I’ve been crossdressing on and off for 50 years. In the last five, I’ve been dressing quite frequently and have become aware of the effect it has had on my persona. Recently, I’ve been trying to ascertain a clearer, positive perspective on my crossdressing – the resultant notes having been turned into this article.
A Question…and an answer
I wanted a starting point, so posing a suitable question was the best idea. “What do I feel when I crossdress?” This lead me to give thought to one of my earliest crossdressing experiences.
The first time I dressed up properly was when I was fourteen. I was home alone for about half a day. I was determined to get past wearing just underwear and got dressed in a complete outfit, borrowing my sister’s clothes. On looking in the mirror, I was absolutely delighted – ‘I’m a girl.’ As I looked harder at my reflection, I became aware that I was both “boy me” and “girl me” at the same time. Who is this dual me, I thought? If I could be this dual me then what else did I have the potential to be?
This experience was, in a way, a defining change in my life – an inner pathway to the hidden self and its female aspect (the anima) was somehow exposed. Over the years, I have noticed other aspects of the hidden self also becoming known to me – intuitive wisdom, creative endeavours (art, poetry, music …), mystical experiences, etc. The female dimension of myself is just one aspect of my persona.
Using my early experience as the starting point to answer my question, I looked through my journal, blogs, also forums, and articles on CDH to gather more information about how crossdressers described their experiences.
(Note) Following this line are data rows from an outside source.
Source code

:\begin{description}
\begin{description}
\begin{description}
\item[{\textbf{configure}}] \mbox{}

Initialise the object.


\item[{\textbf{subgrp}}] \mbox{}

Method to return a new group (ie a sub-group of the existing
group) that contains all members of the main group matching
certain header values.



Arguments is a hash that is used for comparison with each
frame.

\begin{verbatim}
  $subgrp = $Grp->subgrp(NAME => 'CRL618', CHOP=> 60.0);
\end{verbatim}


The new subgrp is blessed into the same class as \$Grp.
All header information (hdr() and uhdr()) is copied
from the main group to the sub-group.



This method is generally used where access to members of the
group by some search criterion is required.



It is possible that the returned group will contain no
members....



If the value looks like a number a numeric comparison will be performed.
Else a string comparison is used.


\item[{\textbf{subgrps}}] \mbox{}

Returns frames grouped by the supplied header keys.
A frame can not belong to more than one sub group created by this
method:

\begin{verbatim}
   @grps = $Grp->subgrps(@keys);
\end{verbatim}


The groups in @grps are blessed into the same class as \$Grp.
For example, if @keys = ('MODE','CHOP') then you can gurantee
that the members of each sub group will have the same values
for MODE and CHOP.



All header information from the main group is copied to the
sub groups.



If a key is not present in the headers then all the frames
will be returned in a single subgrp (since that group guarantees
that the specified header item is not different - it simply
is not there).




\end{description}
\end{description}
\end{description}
I made up a short “Before and After” list of various common descriptive words surrounding the point of transformation
- Before words: sad, melancholia, stressed, negativity, boredom, feeling flat, unfocused, tired and listless, incomplete, self-divided, diminished, drab, and dysphoric.
- The point of transformation – at some point when getting dressed – an inner response.
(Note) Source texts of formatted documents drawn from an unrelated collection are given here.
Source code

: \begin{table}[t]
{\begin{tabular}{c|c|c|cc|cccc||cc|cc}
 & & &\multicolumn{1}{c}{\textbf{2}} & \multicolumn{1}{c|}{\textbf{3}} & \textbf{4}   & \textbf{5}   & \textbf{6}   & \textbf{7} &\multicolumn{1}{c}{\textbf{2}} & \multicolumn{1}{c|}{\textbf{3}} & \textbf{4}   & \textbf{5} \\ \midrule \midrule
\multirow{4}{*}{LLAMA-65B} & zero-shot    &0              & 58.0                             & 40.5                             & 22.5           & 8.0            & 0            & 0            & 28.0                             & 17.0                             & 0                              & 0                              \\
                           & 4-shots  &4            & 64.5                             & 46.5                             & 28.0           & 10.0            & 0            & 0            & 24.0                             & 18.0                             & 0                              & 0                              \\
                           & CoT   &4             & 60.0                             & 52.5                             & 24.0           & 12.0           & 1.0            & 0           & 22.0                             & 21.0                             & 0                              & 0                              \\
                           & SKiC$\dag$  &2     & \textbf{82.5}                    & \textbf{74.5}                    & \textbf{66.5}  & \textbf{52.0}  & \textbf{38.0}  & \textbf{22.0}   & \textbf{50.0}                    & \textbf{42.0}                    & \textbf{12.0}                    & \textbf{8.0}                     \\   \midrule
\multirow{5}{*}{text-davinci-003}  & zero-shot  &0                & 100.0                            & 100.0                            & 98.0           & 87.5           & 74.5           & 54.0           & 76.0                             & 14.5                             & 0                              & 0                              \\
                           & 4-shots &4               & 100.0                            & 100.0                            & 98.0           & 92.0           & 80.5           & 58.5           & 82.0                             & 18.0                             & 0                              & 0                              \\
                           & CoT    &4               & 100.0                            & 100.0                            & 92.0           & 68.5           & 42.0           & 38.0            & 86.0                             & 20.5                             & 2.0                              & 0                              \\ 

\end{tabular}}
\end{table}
- After words: happy, delighted, joy, relaxed, contentment, positive feeling about life, intensification of consciousness (holiday feeling), revitalized, feeling complete, fully me, expanded sense of self, beautiful, and euphoric.
The after list of words covers a positive, happy state. Is crossdressing just an addiction to this positive happy state? Perhaps, a trigger for the release of ‘pleasure’ chemicals in the brain. If that’s all it is then in essence there is nothing wrong with the activity; it is only wrong in the eyes of society as it breaks the gender stereotype norm. It does however have value:
- it enables one to have a break or timeout from our everyday male-self, acting as a de-stressor
- it reminds you that you can be happy, joyful, and delighted
- it fulfills a need to be beautiful
My crossdressing is goal-orientated. I keep doing it to experience a joyful ‘happy state’ which is only a natural thing to want to do. Do I need to feed the need? Perhaps so. We need new clothes and experiences for our time en femme. This is no different from everybody’s needs – we all need the stimulus of ‘newness’ to keep us in a positive state – new ideas found on reading a book, a holiday in a new place, and so on.
An evolving persona …
I felt there was more going on within my persona once I began crossdressing regularly; I noticed progressing individuation. The female aspect of my persona had in some ways become a vehicle for change.
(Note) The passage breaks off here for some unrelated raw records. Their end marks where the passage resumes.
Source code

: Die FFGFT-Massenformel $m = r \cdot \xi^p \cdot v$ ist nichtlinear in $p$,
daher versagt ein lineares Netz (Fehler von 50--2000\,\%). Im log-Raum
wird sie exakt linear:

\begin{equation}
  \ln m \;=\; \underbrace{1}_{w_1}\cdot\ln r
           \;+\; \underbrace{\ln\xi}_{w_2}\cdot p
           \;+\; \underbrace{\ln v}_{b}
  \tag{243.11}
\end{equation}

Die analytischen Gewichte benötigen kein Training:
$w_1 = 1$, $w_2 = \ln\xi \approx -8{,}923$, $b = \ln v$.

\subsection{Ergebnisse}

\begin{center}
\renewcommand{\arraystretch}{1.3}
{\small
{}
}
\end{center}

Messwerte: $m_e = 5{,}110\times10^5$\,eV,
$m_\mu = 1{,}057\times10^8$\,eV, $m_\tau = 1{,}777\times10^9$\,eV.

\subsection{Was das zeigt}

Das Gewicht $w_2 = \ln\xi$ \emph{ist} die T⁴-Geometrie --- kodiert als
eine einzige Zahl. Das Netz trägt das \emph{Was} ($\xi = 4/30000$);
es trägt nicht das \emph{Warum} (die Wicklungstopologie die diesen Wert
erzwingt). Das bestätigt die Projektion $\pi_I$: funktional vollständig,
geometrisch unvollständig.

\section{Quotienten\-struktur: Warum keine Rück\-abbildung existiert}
When I dress now there is still that point in the transformation where I change from boy me to (boy me plus girl me) and that precipitates changes in my perception of myself and how I feel. When I dress, I also feel that I become a more complete me, this complete me is greater than (boy me plus girl me). Wearing women’s clothes can be thought of as a symbolic transformation, which releases the interior feminine and other unrealised aspects of the hidden self for integration. This newly expanded self seeks expression. I feel that when I crossdress I am changing from male to ‘male plus female.’
The dysphoria I feel is the gap between everyday male me and this new happy state, the expanded self that includes my unfolding, flowering feminine aspect.
During my life, I have been aware of the changes within me, heading towards a balanced dyad of my male and female aspects (objective + subjective, rational + intuitive, left brain + right brain, and so on). In the last few years, this feeling of inner integration has been accelerating, mainly because I made the conscious decision to let these two aspects of myself integrate.
I feel I am a unity of both my male and female aspects together. Being both together is a completion—like the inner alchemical marriage (or conjunction.)
If I was free to dress how I chose it would be a matter of self-expression in a stage in the completion of the evolving self.